What you have to do: Output the entries that follow, word for word.

Data extracted from a collection:
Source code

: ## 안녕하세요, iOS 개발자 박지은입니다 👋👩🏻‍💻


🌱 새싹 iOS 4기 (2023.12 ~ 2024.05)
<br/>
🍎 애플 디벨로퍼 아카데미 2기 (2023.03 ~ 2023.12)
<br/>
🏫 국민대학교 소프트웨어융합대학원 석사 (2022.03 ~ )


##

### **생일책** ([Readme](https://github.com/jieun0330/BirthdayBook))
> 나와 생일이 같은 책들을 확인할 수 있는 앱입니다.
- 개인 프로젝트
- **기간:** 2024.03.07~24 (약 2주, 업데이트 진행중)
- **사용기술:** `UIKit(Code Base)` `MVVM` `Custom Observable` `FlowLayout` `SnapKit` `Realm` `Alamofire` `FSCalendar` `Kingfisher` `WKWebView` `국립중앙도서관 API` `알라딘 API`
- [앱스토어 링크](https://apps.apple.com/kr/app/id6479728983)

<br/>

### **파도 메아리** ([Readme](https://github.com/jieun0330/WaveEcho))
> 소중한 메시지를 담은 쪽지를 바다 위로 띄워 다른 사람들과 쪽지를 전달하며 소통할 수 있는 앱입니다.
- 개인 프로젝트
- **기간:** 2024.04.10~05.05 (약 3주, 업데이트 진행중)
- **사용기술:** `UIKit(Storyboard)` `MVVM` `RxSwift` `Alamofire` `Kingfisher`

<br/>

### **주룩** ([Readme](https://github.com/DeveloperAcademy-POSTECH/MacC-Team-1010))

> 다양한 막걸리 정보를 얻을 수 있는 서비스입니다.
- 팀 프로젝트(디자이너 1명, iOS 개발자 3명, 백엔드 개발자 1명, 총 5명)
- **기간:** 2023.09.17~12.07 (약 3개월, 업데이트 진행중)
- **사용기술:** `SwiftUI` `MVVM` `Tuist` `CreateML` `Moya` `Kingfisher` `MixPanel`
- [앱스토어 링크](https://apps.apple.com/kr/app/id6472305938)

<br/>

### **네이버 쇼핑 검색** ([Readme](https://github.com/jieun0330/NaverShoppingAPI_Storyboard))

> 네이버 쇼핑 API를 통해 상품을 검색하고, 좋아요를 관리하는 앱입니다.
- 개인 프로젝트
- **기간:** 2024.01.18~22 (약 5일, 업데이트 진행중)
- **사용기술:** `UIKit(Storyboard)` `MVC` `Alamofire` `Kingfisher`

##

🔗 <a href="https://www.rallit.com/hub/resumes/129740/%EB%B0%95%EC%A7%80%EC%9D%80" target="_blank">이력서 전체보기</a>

Exercise result:
Source code

: ## 안녕하세요, iOS 개발자 박지은입니다 👋👩🏻‍💻


🌱 새싹 iOS 4기 (2023.12 ~ 2024.05)
<br/>
🍎 애플 디벨로퍼 아카데미 2기 (2023.03 ~ 2023.12)
<br/>
🏫 국민대학교 소프트웨어융합대학원 석사 (2022.03 ~ )


##

### **생일책** ([Readme](https://github.com/jieun0330/BirthdayBook))
> 나와 생일이 같은 책들을 확인할 수 있는 앱입니다.
- 개인 프로젝트
- **기간:** 2024.03.07~24 (약 2주, 업데이트 진행중)
- **사용기술:** `UIKit(Code Base)` `MVVM` `Custom Observable` `FlowLayout` `SnapKit` `Realm` `Alamofire` `FSCalendar` `Kingfisher` `WKWebView` `국립중앙도서관 API` `알라딘 API`
- [앱스토어 링크](https://apps.apple.com/kr/app/id6479728983)

<br/>

### **파도 메아리** ([Readme](https://github.com/jieun0330/WaveEcho))
> 소중한 메시지를 담은 쪽지를 바다 위로 띄워 다른 사람들과 쪽지를 전달하며 소통할 수 있는 앱입니다.
- 개인 프로젝트
- **기간:** 2024.04.10~05.05 (약 3주, 업데이트 진행중)
- **사용기술:** `UIKit(Storyboard)` `MVVM` `RxSwift` `Alamofire` `Kingfisher`

<br/>

### **주룩** ([Readme](https://github.com/DeveloperAcademy-POSTECH/MacC-Team-1010))

> 다양한 막걸리 정보를 얻을 수 있는 서비스입니다.
- 팀 프로젝트(디자이너 1명, iOS 개발자 3명, 백엔드 개발자 1명, 총 5명)
- **기간:** 2023.09.17~12.07 (약 3개월, 업데이트 진행중)
- **사용기술:** `SwiftUI` `MVVM` `Tuist` `CreateML` `Moya` `Kingfisher` `MixPanel`
- [앱스토어 링크](https://apps.apple.com/kr/app/id6472305938)

<br/>

### **네이버 쇼핑 검색** ([Readme](https://github.com/jieun0330/NaverShoppingAPI_Storyboard))

> 네이버 쇼핑 API를 통해 상품을 검색하고, 좋아요를 관리하는 앱입니다.
- 개인 프로젝트
- **기간:** 2024.01.18~22 (약 5일, 업데이트 진행중)
- **사용기술:** `UIKit(Storyboard)` `MVC` `Alamofire` `Kingfisher`

##

🔗 <a href="https://www.rallit.com/hub/resumes/129740/%EB%B0%95%EC%A7%80%EC%9D%80" target="_blank">이력서 전체보기</a>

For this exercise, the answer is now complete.